What the task requires:
The answer required is how many lines of the following entries contain the word "DACH", with no other words.

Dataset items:
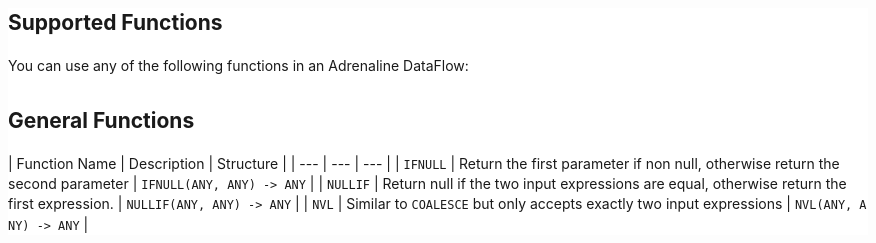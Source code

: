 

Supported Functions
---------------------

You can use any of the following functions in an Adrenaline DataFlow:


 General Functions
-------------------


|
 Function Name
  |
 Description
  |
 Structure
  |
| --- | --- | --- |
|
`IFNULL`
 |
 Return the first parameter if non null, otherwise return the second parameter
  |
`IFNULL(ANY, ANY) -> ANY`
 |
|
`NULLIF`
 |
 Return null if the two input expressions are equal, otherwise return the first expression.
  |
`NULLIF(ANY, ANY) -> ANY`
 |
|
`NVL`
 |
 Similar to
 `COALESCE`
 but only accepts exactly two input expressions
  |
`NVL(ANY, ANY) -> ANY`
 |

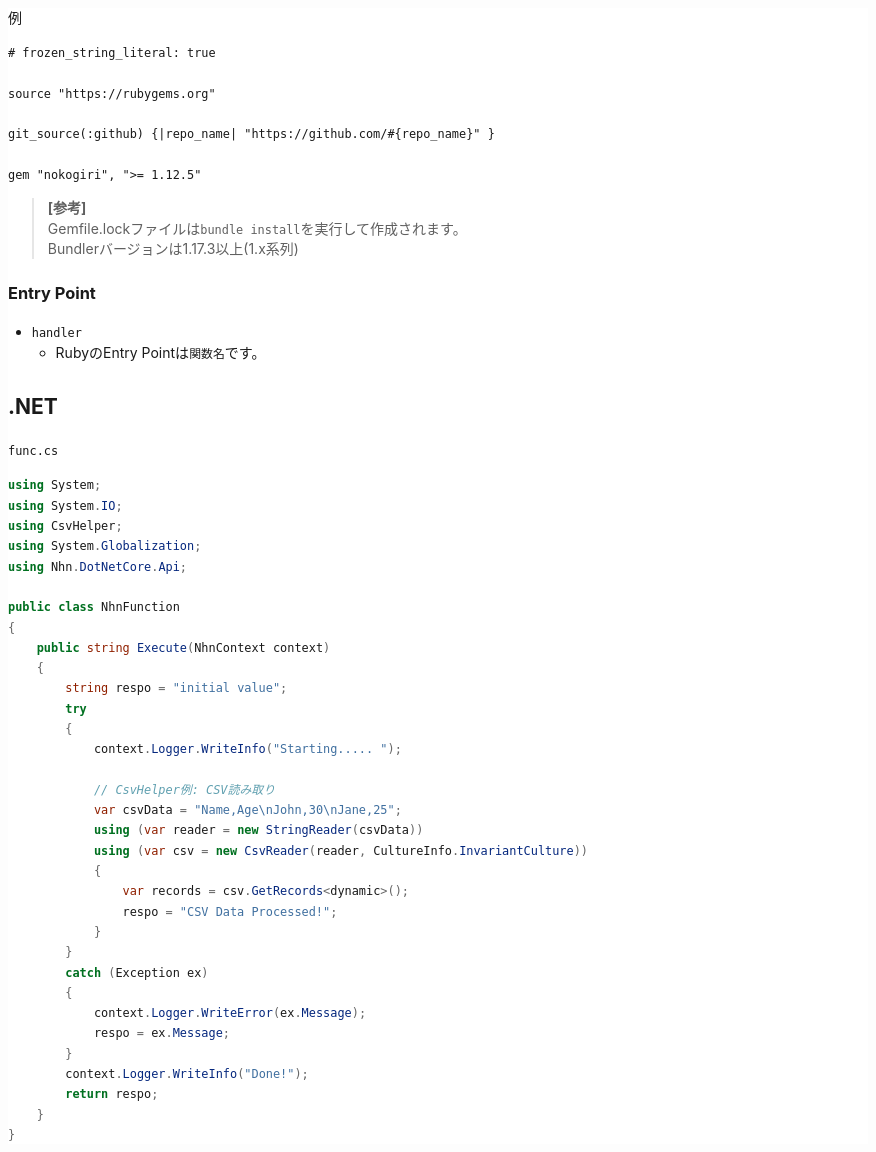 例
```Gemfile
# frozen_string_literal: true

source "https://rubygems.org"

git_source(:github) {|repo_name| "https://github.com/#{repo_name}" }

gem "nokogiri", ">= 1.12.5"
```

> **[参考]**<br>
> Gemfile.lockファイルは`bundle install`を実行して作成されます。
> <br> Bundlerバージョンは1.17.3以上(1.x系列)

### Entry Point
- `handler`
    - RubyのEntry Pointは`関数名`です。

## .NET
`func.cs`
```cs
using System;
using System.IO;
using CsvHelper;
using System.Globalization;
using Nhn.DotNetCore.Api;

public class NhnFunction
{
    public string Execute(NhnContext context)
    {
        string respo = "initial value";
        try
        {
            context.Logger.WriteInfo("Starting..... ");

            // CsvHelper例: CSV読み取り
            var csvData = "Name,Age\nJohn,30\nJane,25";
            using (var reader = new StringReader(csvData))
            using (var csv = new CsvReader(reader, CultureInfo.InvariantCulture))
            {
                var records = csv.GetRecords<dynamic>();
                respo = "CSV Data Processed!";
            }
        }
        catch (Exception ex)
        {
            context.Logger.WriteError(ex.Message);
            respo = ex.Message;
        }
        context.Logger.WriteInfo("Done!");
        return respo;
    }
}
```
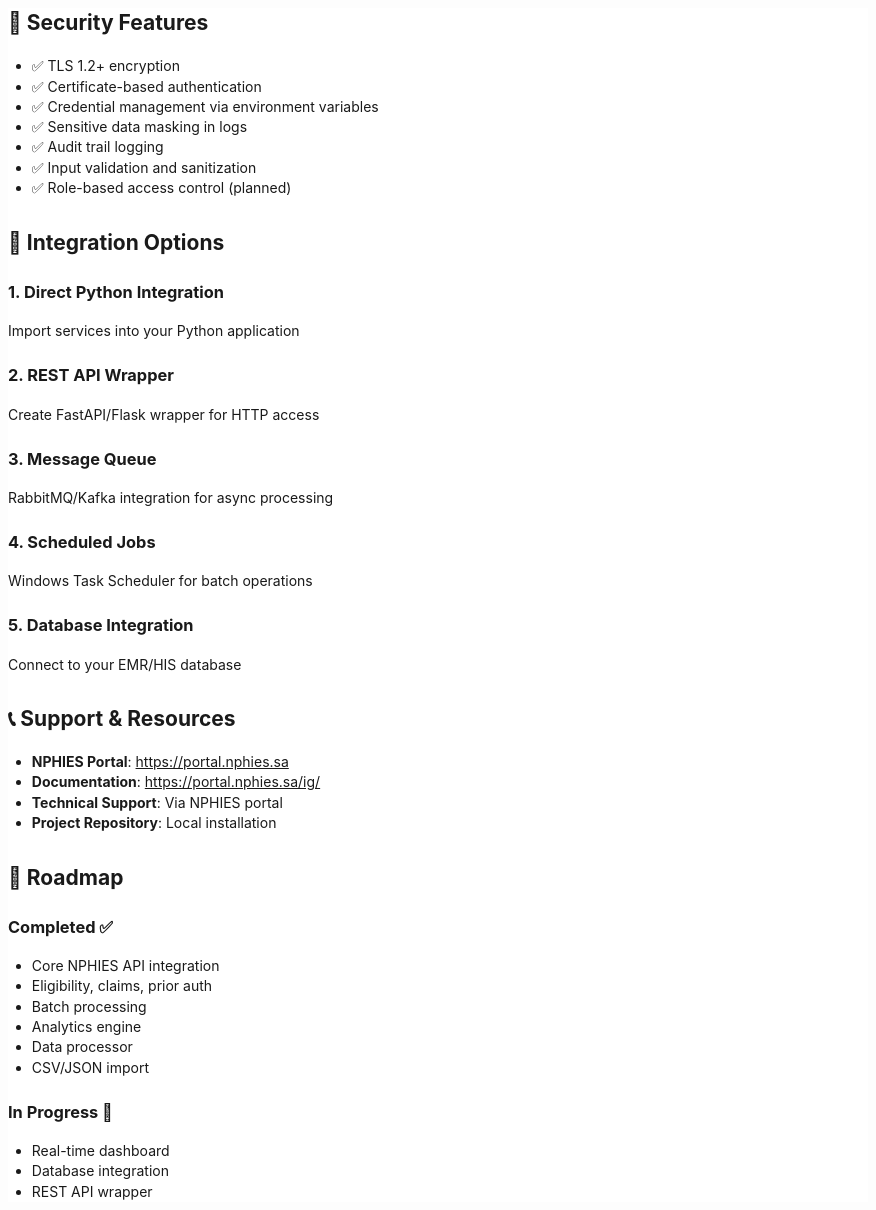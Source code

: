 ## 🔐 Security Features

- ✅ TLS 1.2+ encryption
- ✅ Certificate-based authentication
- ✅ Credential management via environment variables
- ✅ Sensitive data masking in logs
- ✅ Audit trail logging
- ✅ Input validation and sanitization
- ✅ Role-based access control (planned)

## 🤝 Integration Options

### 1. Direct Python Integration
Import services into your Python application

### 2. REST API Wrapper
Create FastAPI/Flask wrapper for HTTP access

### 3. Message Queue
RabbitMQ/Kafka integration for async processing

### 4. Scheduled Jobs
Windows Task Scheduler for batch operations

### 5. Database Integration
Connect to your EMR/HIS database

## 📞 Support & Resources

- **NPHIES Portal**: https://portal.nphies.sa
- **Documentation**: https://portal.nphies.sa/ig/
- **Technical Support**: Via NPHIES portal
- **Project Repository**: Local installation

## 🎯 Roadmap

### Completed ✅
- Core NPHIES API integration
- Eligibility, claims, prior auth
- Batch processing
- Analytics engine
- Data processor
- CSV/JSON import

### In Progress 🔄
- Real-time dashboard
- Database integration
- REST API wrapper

---

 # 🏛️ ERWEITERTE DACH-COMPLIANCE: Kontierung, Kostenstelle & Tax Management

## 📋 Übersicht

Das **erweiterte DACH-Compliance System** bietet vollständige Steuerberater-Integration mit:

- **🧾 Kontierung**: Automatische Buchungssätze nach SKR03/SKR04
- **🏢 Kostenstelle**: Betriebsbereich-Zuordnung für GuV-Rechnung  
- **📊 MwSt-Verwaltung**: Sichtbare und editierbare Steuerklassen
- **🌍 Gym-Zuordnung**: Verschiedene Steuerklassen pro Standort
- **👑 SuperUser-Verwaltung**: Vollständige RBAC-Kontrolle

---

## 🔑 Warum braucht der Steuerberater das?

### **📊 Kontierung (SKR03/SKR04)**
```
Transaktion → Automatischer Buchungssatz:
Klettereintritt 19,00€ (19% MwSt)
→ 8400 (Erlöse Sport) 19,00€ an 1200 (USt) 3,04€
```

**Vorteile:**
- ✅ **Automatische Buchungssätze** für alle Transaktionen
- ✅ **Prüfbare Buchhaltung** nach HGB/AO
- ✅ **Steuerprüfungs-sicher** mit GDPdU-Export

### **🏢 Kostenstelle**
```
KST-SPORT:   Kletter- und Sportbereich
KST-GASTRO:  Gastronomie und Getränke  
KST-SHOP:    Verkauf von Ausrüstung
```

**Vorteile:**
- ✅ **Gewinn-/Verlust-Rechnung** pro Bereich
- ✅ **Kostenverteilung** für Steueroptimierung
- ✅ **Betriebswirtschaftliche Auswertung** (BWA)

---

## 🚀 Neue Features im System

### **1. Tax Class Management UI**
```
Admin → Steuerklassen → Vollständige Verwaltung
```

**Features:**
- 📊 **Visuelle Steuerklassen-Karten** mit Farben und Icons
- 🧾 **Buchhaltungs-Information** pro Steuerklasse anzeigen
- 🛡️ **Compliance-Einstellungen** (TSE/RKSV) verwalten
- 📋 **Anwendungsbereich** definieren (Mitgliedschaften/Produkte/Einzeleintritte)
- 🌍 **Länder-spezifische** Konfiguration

Answer below:
2